Austin is widely admired for his military service, which includes leading troops in combat in Iraq and Afghanistan and overseeing U.S. military operations throughout the greater Middle East as head of Central Command. But getting him installed as Pentagon chief will be more complicated than usual. He must win a congressional waiver of a requirement that a defense secretary be out of uniform at least seven years before taking office. Austin retired in 2016 after 41 years in the Army and has never held a political position.

Such a congressional waiver has been granted only twice: in 1950 for George Marshall and in 2017 for Jim Mattis, the retired Marine general who became President Donald Trump’s first defense secretary. Some prominent Democrats opposed the Mattis waiver, and among those who voted for it, Sen. Jack Reed of Rhode Island expressed doubts.

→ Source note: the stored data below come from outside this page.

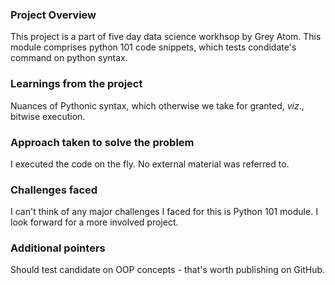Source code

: ### Project Overview

 This project is a part of five day data science workhsop by Grey Atom. This module comprises python 101 code snippets, which tests condidate's command on python syntax.


### Learnings from the project

 Nuances of Pythonic syntax, which otherwise we take for granted, _viz_., bitwise execution.


### Approach taken to solve the problem

 I executed the code on the fly. No external material was referred to.


### Challenges faced

 I can't think of any major challenges I faced for this is Python 101 module. I look forward for a more involved project.


### Additional pointers

 Should test candidate on OOP concepts - that's worth publishing on GitHub.



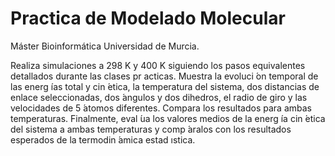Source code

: # Practica de Modelado Molecular
Máster Bioinformática Universidad de Murcia.

Realiza simulaciones a 298 K y 400 K siguiendo los pasos equivalentes detallados durante las clases
pr acticas.
Muestra la evoluci ́on temporal de las energ ́ıas total y cin ́etica, la temperatura del sistema, dos distancias de
enlace seleccionadas, dos  ́angulos y dos dihedros, el radio de giro y las velocidades de 5  ́atomos diferentes.
Compara los resultados para ambas temperaturas.
Finalmente, eval ́ua los valores medios de la energ ́ıa cin ́etica del sistema a ambas temperaturas y comp ́aralos
con los resultados esperados de la termodin ́amica estad ıstica.


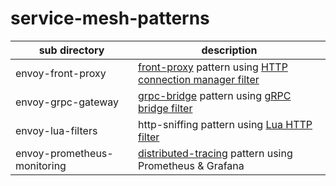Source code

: # service-mesh-patterns

sub directory | description
---|---
envoy-front-proxy | [front-proxy](https://www.envoyproxy.io/docs/envoy/latest/start/sandboxes/front_proxy.html) pattern using [HTTP connection manager filter](https://www.envoyproxy.io/docs/envoy/latest/api-v2/config/filter/network/http_connection_manager/v2/http_connection_manager.proto)
envoy-grpc-gateway | [grpc-bridge](https://www.envoyproxy.io/docs/envoy/latest/start/sandboxes/grpc_bridge) pattern using [gRPC bridge filter](https://www.envoyproxy.io/docs/envoy/latest/configuration/http/http_filters/grpc_http1_bridge_filter#config-http-filters-grpc-bridge)
envoy-lua-filters | http-sniffing pattern using [Lua HTTP filter](https://www.envoyproxy.io/docs/envoy/v1.7.0/configuration/http_filters/lua_filter)
envoy-prometheus-monitoring | [distributed-tracing](https://microservices.io/patterns/observability/distributed-tracing.html) pattern using Prometheus & Grafana
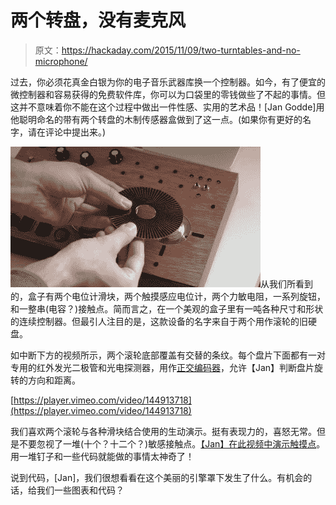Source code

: # 两个转盘，没有麦克风

> 原文：<https://hackaday.com/2015/11/09/two-turntables-and-no-microphone/>

过去，你必须花真金白银为你的电子音乐武器库换一个控制器。如今，有了便宜的微控制器和容易获得的免费软件库，你可以为口袋里的零钱做些了不起的事情。但这并不意味着你不能在这个过程中做出一件性感、实用的艺术品！[Jan Godde]用他聪明命名的带有两个转盘的木制传感器盒做到了这一点。(如果你有更好的名字，请在评论中提出来。)

![mpv-shot0003](img/e732f4e566fe1592afab3ee263884246.png)从我们所看到的，盒子有两个电位计滑块，两个触摸感应电位计，两个力敏电阻，一系列旋钮，和一整串(电容？)接触点。简而言之，在一个美观的盒子里有一吨各种尺寸和形状的连续控制器。但最引人注目的是，这款设备的名字来自于两个用作滚轮的旧硬盘。

如中断下方的视频所示，两个滚轮底部覆盖有交替的条纹。每个盘片下面都有一对专用的红外发光二极管和光电探测器，用作[正交编码器](https://en.wikipedia.org/wiki/Rotary_encoder#Incremental_rotary_encoder)，允许【Jan】判断盘片旋转的方向和距离。

[https://player.vimeo.com/video/144913718](https://player.vimeo.com/video/144913718)

我们喜欢两个滚轮与各种滑块结合使用的生动演示。挺有表现力的，喜怒无常。但是不要忽视了一堆(十个？十二个？)敏感接触点。[【Jan】在此视频中演示触摸点](https://vimeo.com/144485025)。用一堆钉子和一些代码就能做的事情太神奇了！

说到代码，[Jan]，我们很想看看在这个美丽的引擎罩下发生了什么。有机会的话，给我们一些图表和代码？
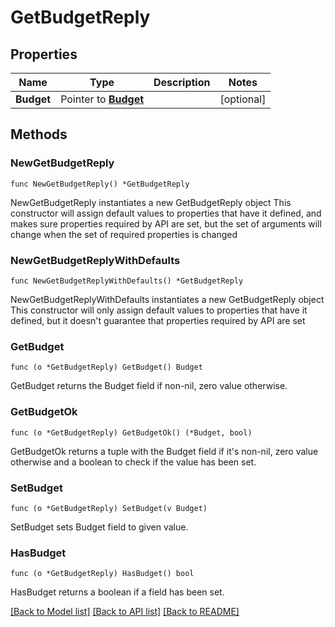 # GetBudgetReply

## Properties

Name | Type | Description | Notes
------------ | ------------- | ------------- | -------------
**Budget** | Pointer to [**Budget**](Budget.md) |  | [optional] 

## Methods

### NewGetBudgetReply

`func NewGetBudgetReply() *GetBudgetReply`

NewGetBudgetReply instantiates a new GetBudgetReply object
This constructor will assign default values to properties that have it defined,
and makes sure properties required by API are set, but the set of arguments
will change when the set of required properties is changed

### NewGetBudgetReplyWithDefaults

`func NewGetBudgetReplyWithDefaults() *GetBudgetReply`

NewGetBudgetReplyWithDefaults instantiates a new GetBudgetReply object
This constructor will only assign default values to properties that have it defined,
but it doesn't guarantee that properties required by API are set

### GetBudget

`func (o *GetBudgetReply) GetBudget() Budget`

GetBudget returns the Budget field if non-nil, zero value otherwise.

### GetBudgetOk

`func (o *GetBudgetReply) GetBudgetOk() (*Budget, bool)`

GetBudgetOk returns a tuple with the Budget field if it's non-nil, zero value otherwise
and a boolean to check if the value has been set.

### SetBudget

`func (o *GetBudgetReply) SetBudget(v Budget)`

SetBudget sets Budget field to given value.

### HasBudget

`func (o *GetBudgetReply) HasBudget() bool`

HasBudget returns a boolean if a field has been set.


[[Back to Model list]](../README.md#documentation-for-models) [[Back to API list]](../README.md#documentation-for-api-endpoints) [[Back to README]](../README.md)


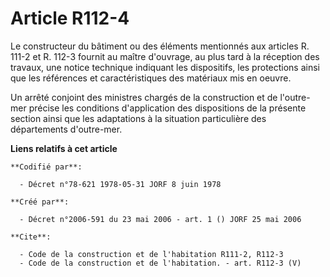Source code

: # Article R112-4

Le constructeur du bâtiment ou des éléments mentionnés aux articles R. 111-2 et R. 112-3 fournit au maître d'ouvrage, au plus
tard à la réception des travaux, une notice technique indiquant les dispositifs, les protections ainsi que les références et
caractéristiques des matériaux mis en oeuvre.

Un arrêté conjoint des ministres chargés de la construction et de l'outre-mer précise les conditions d'application des
dispositions de la présente section ainsi que les adaptations à la situation particulière des départements d'outre-mer.

**Liens relatifs à cet article**

	**Codifié par**:

	  - Décret n°78-621 1978-05-31 JORF 8 juin 1978

	**Créé par**:

	  - Décret n°2006-591 du 23 mai 2006 - art. 1 () JORF 25 mai 2006

	**Cite**:

	  - Code de la construction et de l'habitation R111-2, R112-3
	  - Code de la construction et de l'habitation. - art. R112-3 (V)
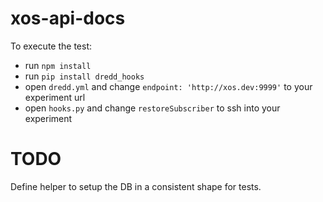 # xos-api-docs

To execute the test:

- run `npm install`
- run `pip install dredd_hooks`
- open `dredd.yml` and change `endpoint: 'http://xos.dev:9999'` to your experiment url
- open `hooks.py` and change `restoreSubscriber` to ssh into your experiment

# TODO

Define helper to setup the DB in a consistent shape for tests.


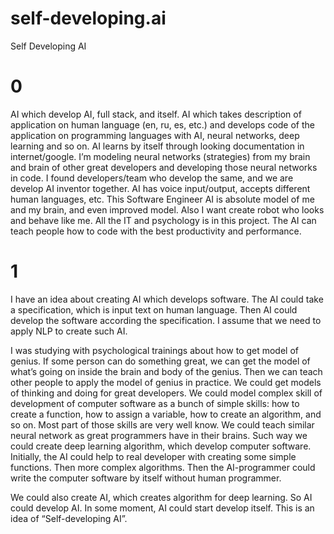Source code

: # self-developing.ai
Self Developing AI

# 0

AI which develop AI, full stack, and itself. AI which takes description of application on human language (en, ru, es, etc.) and develops code of the application on programming languages with AI, neural networks, deep learning and so on. AI learns by itself through looking documentation in internet/google. I’m modeling neural networks (strategies) from my brain and brain of other great developers and developing those neural networks in code. I found developers/team who develop the same, and we are develop AI inventor together. AI has voice input/output, accepts different human languages, etc. This Software Engineer AI is absolute model of me and my brain, and even improved model. Also I want create robot who looks and behave like me. All the IT and psychology is in this project. The AI can teach people how to code with the best productivity and performance.

# 1

I have an idea about creating AI which develops software. The AI could take a specification, which is input text on human language. Then AI could develop the software according the specification. I assume that we need to apply NLP to create such AI.

I was studying with psychological trainings about how to get model of genius. If some person can do something great, we can get the model of what’s going on inside the brain and body of the genius. Then we can teach other people to apply the model of genius in practice. We could get models of thinking and doing for great developers. We could model complex skill of development of computer software as a bunch of simple skills: how to create a function, how to assign a variable, how to create an algorithm, and so on. Most part of those skills are very well know. We could teach similar neural network as great programmers have in their brains. Such way we could create deep learning algorithm, which develop computer software. Initially, the AI could help to real developer with creating some simple functions. Then more complex algorithms. Then the AI-programmer could write the computer software by itself without human programmer.

We could also create AI, which creates algorithm for deep learning. So AI could develop AI. In some moment, AI could start develop itself. This is an idea of “Self-developing AI”.
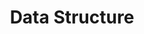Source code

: ---
layout: list
title: Data Structure
slug: data-structure
description: >
  Everything about development
sitemap: false
order: 3
---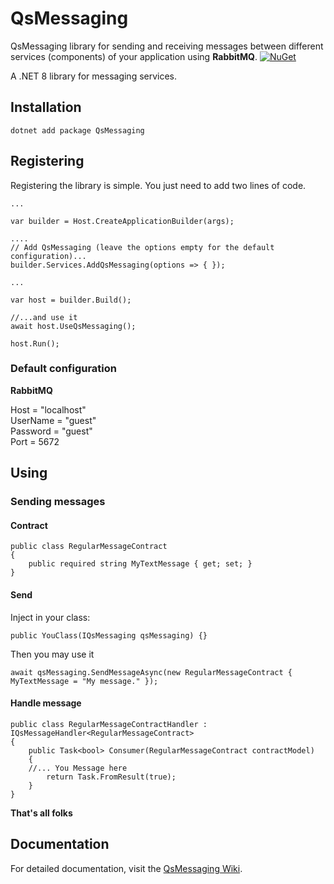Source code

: # QsMessaging
QsMessaging library for sending and receiving messages between different services (components) of your application using __RabbitMQ__.
[![NuGet](https://img.shields.io/nuget/v/QsMessaging.svg)](https://www.nuget.org/packages/QsMessaging/)  


A .NET 8 library for messaging services.

## Installation

	dotnet add package QsMessaging

## Registering
Registering the library is simple. You just need to add two lines of code.

	...

	var builder = Host.CreateApplicationBuilder(args);

	....
	// Add QsMessaging (leave the options empty for the default configuration)...
	builder.Services.AddQsMessaging(options => { });

	...

	var host = builder.Build();

	//...and use it
	await host.UseQsMessaging();

	host.Run();



### Default configuration
**RabbitMQ**

Host = "localhost"  
UserName = "guest"  
Password = "guest"  
Port = 5672

## Using

### Sending messages

#### Contract
	public class RegularMessageContract
	{
		public required string MyTextMessage { get; set; } 
	}

#### Send
Inject in your class:   

    public YouClass(IQsMessaging qsMessaging) {}

Then you may use it

	await qsMessaging.SendMessageAsync(new RegularMessageContract { MyTextMessage = "My message." });

#### Handle message

    public class RegularMessageContractHandler : IQsMessageHandler<RegularMessageContract>
    {
        public Task<bool> Consumer(RegularMessageContract contractModel)
        {
		//... You Message here
            return Task.FromResult(true);
        }
    }

**That's all folks**

## Documentation
For detailed documentation, visit the [QsMessaging Wiki](https://github.com/Pavlo-0/QsMessaging/wiki).
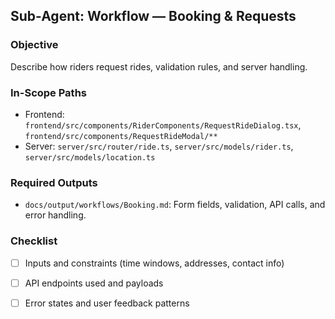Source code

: ## Sub-Agent: Workflow — Booking & Requests

### Objective
Describe how riders request rides, validation rules, and server handling.

### In-Scope Paths
- Frontend: `frontend/src/components/RiderComponents/RequestRideDialog.tsx`, `frontend/src/components/RequestRideModal/**`
- Server: `server/src/router/ride.ts`, `server/src/models/rider.ts`, `server/src/models/location.ts`

### Required Outputs
- `docs/output/workflows/Booking.md`: Form fields, validation, API calls, and error handling.

### Checklist
- [ ] Inputs and constraints (time windows, addresses, contact info)
- [ ] API endpoints used and payloads
- [ ] Error states and user feedback patterns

“Waiving the law should happen no more than once in a generation,” Reed, the ranking Democrat on the Senate Armed Services Committee, said then, adding, “Therefore, I will not support a waiver for future nominees.”

“I feel, in all fairness, you have to give the opportunity to the nominee to explain himself or herself,” he told reporters.

Sen. James Inhofe, R-Okla., the current chairman of the Armed Services Committee, said he had no problem voting for the waivers. “I always support waivers,” he said. But he said he doesn’t know Austin well.

Civilian control of the military is rooted in Americans’ historic wariness of large standing armies with the power to overthrow the government it is intended to serve. That is why the president is the commander in chief of the armed forces, and it reflects the rationale behind the prohibition against a recently retired military officer serving as defense secretary.

The defense secretary’s top military adviser is the chairman of the Joint Chiefs of Staff, currently Army Gen. Mark Milley.

Mattis critics say he surrounded himself with military officers at the expense of a broader civilian perspective. He resigned in December 2018 in protest of Trump’s policies.

Similar concerns may emerge with an Austin nomination.

One of the people who confirmed Biden’s decision said the selection was about choosing the best possible person but acknowledged that pressure had built to name a candidate of color.

Biden has known Austin at least since the general’s years leading U.S. and coalition troops in Iraq while Biden was vice president. Austin was commander in Baghdad of the Multinational Corps-Iraq in 2008 when Barack Obama was elected president, and he returned to lead troops from 2010 through 2011.